(Extracted data entries)
● ● ● ●

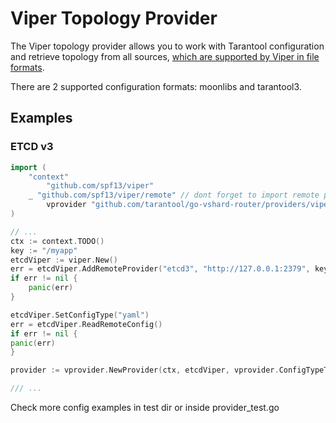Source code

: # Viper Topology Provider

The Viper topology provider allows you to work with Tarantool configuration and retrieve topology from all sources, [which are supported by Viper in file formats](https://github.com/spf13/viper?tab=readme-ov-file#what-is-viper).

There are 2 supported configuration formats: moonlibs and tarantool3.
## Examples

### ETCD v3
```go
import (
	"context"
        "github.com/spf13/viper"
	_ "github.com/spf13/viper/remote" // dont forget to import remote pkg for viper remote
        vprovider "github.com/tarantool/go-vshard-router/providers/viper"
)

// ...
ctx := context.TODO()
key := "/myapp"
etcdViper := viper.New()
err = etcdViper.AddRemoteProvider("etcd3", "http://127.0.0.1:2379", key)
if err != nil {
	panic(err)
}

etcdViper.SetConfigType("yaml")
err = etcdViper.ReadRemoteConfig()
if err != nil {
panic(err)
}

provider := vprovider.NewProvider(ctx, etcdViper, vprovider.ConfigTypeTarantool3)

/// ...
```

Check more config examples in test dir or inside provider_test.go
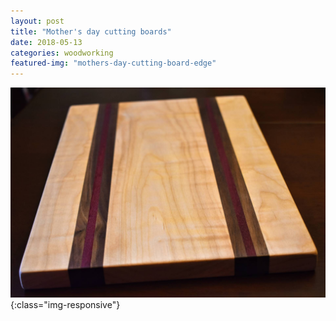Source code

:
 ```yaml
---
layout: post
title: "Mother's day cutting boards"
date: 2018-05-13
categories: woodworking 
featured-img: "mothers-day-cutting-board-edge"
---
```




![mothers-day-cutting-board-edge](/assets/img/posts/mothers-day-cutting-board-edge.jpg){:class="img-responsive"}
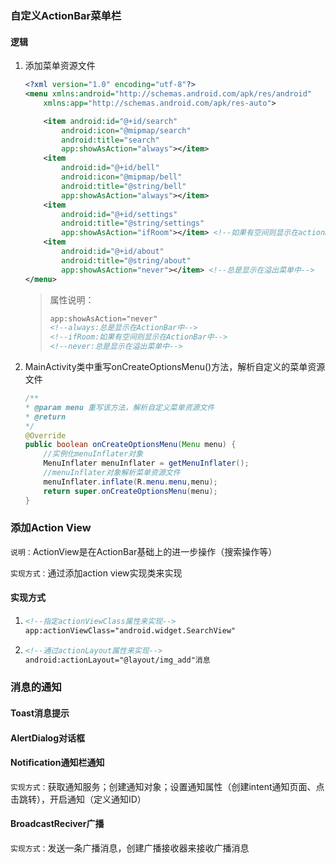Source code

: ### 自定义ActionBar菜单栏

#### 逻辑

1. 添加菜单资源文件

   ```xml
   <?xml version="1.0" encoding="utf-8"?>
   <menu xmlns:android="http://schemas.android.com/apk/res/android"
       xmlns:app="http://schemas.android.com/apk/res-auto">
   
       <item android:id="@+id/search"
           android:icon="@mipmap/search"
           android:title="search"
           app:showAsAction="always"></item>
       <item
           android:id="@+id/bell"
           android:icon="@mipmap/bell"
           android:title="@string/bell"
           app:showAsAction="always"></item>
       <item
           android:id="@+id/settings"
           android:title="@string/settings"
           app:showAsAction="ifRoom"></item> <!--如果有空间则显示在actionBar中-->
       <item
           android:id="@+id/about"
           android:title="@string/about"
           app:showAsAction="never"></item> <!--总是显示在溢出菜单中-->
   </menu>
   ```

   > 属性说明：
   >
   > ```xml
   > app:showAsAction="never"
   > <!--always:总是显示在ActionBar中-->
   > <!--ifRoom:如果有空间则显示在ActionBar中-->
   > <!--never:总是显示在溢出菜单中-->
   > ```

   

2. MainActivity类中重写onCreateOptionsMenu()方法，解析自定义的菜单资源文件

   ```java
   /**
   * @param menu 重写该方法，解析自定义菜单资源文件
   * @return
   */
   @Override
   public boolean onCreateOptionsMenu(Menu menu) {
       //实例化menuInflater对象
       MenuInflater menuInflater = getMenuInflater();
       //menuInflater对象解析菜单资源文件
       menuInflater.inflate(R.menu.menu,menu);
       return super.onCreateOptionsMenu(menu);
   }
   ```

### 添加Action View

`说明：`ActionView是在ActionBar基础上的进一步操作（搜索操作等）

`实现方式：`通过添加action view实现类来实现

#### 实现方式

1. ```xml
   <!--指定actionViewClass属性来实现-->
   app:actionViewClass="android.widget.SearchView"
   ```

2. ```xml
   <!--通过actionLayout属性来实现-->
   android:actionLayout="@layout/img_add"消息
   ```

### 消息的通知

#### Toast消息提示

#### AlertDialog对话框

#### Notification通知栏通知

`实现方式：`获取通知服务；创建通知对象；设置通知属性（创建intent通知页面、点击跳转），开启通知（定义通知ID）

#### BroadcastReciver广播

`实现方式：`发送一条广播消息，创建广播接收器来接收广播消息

● ● ● ●

** ACTIVITY **
Give an exact copy of the lines from the one with "#### Toast消息提示" through the end of the entries, both ends included.

** EXERCISE RESPONSE **
#### Toast消息提示

#### AlertDialog对话框

#### Notification通知栏通知

`实现方式：`获取通知服务；创建通知对象；设置通知属性（创建intent通知页面、点击跳转），开启通知（定义通知ID）

#### BroadcastReciver广播

`实现方式：`发送一条广播消息，创建广播接收器来接收广播消息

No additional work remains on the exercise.